An Indo-French project has added utilities to the Chandernagore Strand
This spring, people of Chandernagore are enjoying their riverbank more, thanks to a week’s collaborative intervention by design students of India and France, facilitated by the consulate general of France. The result has been seats and swings on the Strand, some new and some innovatively repaired, using discarded material.
The week-long project was titled Reimaging the town: upcycling in the public space. “We wanted to bring together students of design from institutes in India and France. They have been working on the idea of creating urban furniture in a sustainable way. They didn’t want to do it by themselves. So they discussed it with people of Chandernagore, seeking their inputs on what they wanted on the Strand. Today is the restitution of their work,” Virginie Corteval, consul general of France, told The Telegraph on her way to the Strand.
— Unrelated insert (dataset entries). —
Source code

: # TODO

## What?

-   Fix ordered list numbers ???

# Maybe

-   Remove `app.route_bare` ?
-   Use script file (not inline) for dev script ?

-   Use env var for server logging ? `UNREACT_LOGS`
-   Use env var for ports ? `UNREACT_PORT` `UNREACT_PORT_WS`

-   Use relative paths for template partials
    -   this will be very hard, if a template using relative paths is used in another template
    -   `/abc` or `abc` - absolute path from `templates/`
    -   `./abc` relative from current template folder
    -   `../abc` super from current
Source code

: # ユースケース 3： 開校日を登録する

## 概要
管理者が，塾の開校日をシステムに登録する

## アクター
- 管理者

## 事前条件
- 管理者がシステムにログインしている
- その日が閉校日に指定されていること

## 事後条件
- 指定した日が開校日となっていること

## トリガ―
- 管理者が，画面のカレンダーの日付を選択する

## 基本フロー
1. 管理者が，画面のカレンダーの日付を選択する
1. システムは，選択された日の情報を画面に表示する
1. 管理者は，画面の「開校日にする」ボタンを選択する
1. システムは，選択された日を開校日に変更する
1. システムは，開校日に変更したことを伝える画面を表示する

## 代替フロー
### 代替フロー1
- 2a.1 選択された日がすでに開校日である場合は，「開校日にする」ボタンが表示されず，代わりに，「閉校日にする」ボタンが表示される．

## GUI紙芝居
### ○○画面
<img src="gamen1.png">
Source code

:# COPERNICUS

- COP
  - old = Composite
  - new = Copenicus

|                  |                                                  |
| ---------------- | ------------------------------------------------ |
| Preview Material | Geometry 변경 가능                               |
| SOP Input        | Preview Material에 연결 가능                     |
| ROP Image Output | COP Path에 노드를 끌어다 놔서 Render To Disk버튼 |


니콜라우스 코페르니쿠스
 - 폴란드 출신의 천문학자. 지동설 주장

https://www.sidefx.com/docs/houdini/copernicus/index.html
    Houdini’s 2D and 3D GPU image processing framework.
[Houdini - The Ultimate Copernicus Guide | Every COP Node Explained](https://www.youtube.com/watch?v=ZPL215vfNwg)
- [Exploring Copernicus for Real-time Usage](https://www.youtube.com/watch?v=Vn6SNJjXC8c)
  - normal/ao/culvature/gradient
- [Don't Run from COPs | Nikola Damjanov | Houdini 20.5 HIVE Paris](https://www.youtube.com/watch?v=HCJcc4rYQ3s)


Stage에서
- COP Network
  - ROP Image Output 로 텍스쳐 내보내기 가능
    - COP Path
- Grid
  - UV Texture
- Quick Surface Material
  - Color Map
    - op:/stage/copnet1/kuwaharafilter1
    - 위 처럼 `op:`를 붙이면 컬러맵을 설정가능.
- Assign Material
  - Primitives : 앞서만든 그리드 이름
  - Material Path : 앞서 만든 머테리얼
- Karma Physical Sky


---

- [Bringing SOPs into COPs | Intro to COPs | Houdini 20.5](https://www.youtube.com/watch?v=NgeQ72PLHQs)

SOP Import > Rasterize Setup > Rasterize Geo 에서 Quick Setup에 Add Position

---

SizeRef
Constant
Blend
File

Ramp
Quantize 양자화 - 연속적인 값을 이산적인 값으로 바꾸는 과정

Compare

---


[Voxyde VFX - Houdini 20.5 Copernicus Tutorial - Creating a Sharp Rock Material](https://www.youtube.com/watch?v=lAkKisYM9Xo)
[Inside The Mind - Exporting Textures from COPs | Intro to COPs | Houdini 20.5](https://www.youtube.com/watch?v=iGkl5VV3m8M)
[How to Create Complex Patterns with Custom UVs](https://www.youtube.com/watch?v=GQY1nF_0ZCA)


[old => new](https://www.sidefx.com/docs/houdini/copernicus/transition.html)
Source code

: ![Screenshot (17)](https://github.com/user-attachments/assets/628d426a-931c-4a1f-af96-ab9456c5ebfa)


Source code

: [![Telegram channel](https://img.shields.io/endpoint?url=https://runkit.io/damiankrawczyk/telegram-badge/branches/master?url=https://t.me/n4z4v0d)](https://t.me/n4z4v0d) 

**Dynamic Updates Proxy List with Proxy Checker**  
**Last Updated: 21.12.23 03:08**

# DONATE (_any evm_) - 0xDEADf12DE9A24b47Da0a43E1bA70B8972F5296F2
Twelve students were waiting to display their work to her and the commissioner of Chandernagore Municipal Corporation Swapan Kundu. Six were from the design studio at the Maharashtra Institute of Technology (MIT), Pune and six from the India Studio of the Ecole de Design Nantes Atlantinque.
“We are hosting a two-year Masters course in transcultural design in partnership with MIT, Pune. This project is about coming up with ways to address local heritage with an eye on future sustainability. We interacted with people and identified ways in which we could intervene. For instance, people complained about a bench lying broken. One group looked at how to repair it, while another identified a tree and brainstormed on ways to turn it into a part of the urban landscape,” said Helene Thebault, the director of the institute’s India Studio.
Also guiding the students were three architects — Aishwarya Tipnis, who has been working on French colonial built heritage in Chandernagore, Samuel Remy, whose focus is sustainable buildings, and Sayantan Maitra Boka, the head of an interactive design firm.
“We chose the Strand as there is a diverse and dynamic community usage of the space. The first couple of days of the workshop went in mapping and understanding the usage. Once we figured out the issues and developed the solutions, we shared them with the craftsmen of Terra Indica, who have the technical skills of furniture-making, and picked up discarded materials lying in their factory. Once we figured out how they could be used on the Strand they were upcycled,” said Tipnis.
The cast iron framework of a broken bench became a seat once again, using thick chords woven khatia-style.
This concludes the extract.